## INSTRUCTIONS FOR THE TASK
Set down every record below exactly as it stands, leaving out the pictures.

▶

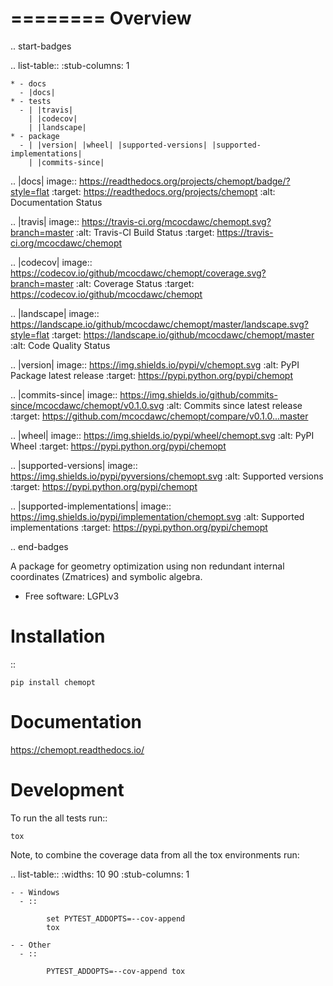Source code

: ========
Overview
========

.. start-badges

.. list-table::
    :stub-columns: 1

    * - docs
      - |docs|
    * - tests
      - | |travis|
        | |codecov|
        | |landscape|
    * - package
      - | |version| |wheel| |supported-versions| |supported-implementations|
        | |commits-since|

.. |docs| image:: https://readthedocs.org/projects/chemopt/badge/?style=flat
    :target: https://readthedocs.org/projects/chemopt
    :alt: Documentation Status

.. |travis| image:: https://travis-ci.org/mcocdawc/chemopt.svg?branch=master
    :alt: Travis-CI Build Status
    :target: https://travis-ci.org/mcocdawc/chemopt

.. |codecov| image:: https://codecov.io/github/mcocdawc/chemopt/coverage.svg?branch=master
    :alt: Coverage Status
    :target: https://codecov.io/github/mcocdawc/chemopt

.. |landscape| image:: https://landscape.io/github/mcocdawc/chemopt/master/landscape.svg?style=flat
    :target: https://landscape.io/github/mcocdawc/chemopt/master
    :alt: Code Quality Status

.. |version| image:: https://img.shields.io/pypi/v/chemopt.svg
    :alt: PyPI Package latest release
    :target: https://pypi.python.org/pypi/chemopt

.. |commits-since| image:: https://img.shields.io/github/commits-since/mcocdawc/chemopt/v0.1.0.svg
    :alt: Commits since latest release
    :target: https://github.com/mcocdawc/chemopt/compare/v0.1.0...master

.. |wheel| image:: https://img.shields.io/pypi/wheel/chemopt.svg
    :alt: PyPI Wheel
    :target: https://pypi.python.org/pypi/chemopt

.. |supported-versions| image:: https://img.shields.io/pypi/pyversions/chemopt.svg
    :alt: Supported versions
    :target: https://pypi.python.org/pypi/chemopt

.. |supported-implementations| image:: https://img.shields.io/pypi/implementation/chemopt.svg
    :alt: Supported implementations
    :target: https://pypi.python.org/pypi/chemopt


.. end-badges

A package for geometry optimization using non redundant internal coordinates (Zmatrices) and symbolic algebra.

* Free software: LGPLv3

Installation
============

::

    pip install chemopt

Documentation
=============

https://chemopt.readthedocs.io/

Development
===========

To run the all tests run::

    tox

Note, to combine the coverage data from all the tox environments run:

.. list-table::
    :widths: 10 90
    :stub-columns: 1

    - - Windows
      - ::

            set PYTEST_ADDOPTS=--cov-append
            tox

    - - Other
      - ::

            PYTEST_ADDOPTS=--cov-append tox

◀

## RESULT BELOW
Source code

: ========
Overview
========

.. start-badges

.. list-table::
    :stub-columns: 1

    * - docs
      - |docs|
    * - tests
      - | |travis|
        | |codecov|
        | |landscape|
    * - package
      - | |version| |wheel| |supported-versions| |supported-implementations|
        | |commits-since|

.. |docs| image:: https://readthedocs.org/projects/chemopt/badge/?style=flat
    :target: https://readthedocs.org/projects/chemopt
    :alt: Documentation Status

.. |travis| image:: https://travis-ci.org/mcocdawc/chemopt.svg?branch=master
    :alt: Travis-CI Build Status
    :target: https://travis-ci.org/mcocdawc/chemopt

.. |codecov| image:: https://codecov.io/github/mcocdawc/chemopt/coverage.svg?branch=master
    :alt: Coverage Status
    :target: https://codecov.io/github/mcocdawc/chemopt

.. |landscape| image:: https://landscape.io/github/mcocdawc/chemopt/master/landscape.svg?style=flat
    :target: https://landscape.io/github/mcocdawc/chemopt/master
    :alt: Code Quality Status

.. |version| image:: https://img.shields.io/pypi/v/chemopt.svg
    :alt: PyPI Package latest release
    :target: https://pypi.python.org/pypi/chemopt

.. |commits-since| image:: https://img.shields.io/github/commits-since/mcocdawc/chemopt/v0.1.0.svg
    :alt: Commits since latest release
    :target: https://github.com/mcocdawc/chemopt/compare/v0.1.0...master

.. |wheel| image:: https://img.shields.io/pypi/wheel/chemopt.svg
    :alt: PyPI Wheel
    :target: https://pypi.python.org/pypi/chemopt

.. |supported-versions| image:: https://img.shields.io/pypi/pyversions/chemopt.svg
    :alt: Supported versions
    :target: https://pypi.python.org/pypi/chemopt

.. |supported-implementations| image:: https://img.shields.io/pypi/implementation/chemopt.svg
    :alt: Supported implementations
    :target: https://pypi.python.org/pypi/chemopt


.. end-badges

A package for geometry optimization using non redundant internal coordinates (Zmatrices) and symbolic algebra.

* Free software: LGPLv3

Installation
============

::

    pip install chemopt

Documentation
=============

https://chemopt.readthedocs.io/

Development
===========

To run the all tests run::

    tox

Note, to combine the coverage data from all the tox environments run:

.. list-table::
    :widths: 10 90
    :stub-columns: 1

    - - Windows
      - ::

            set PYTEST_ADDOPTS=--cov-append
            tox

    - - Other
      - ::

            PYTEST_ADDOPTS=--cov-append tox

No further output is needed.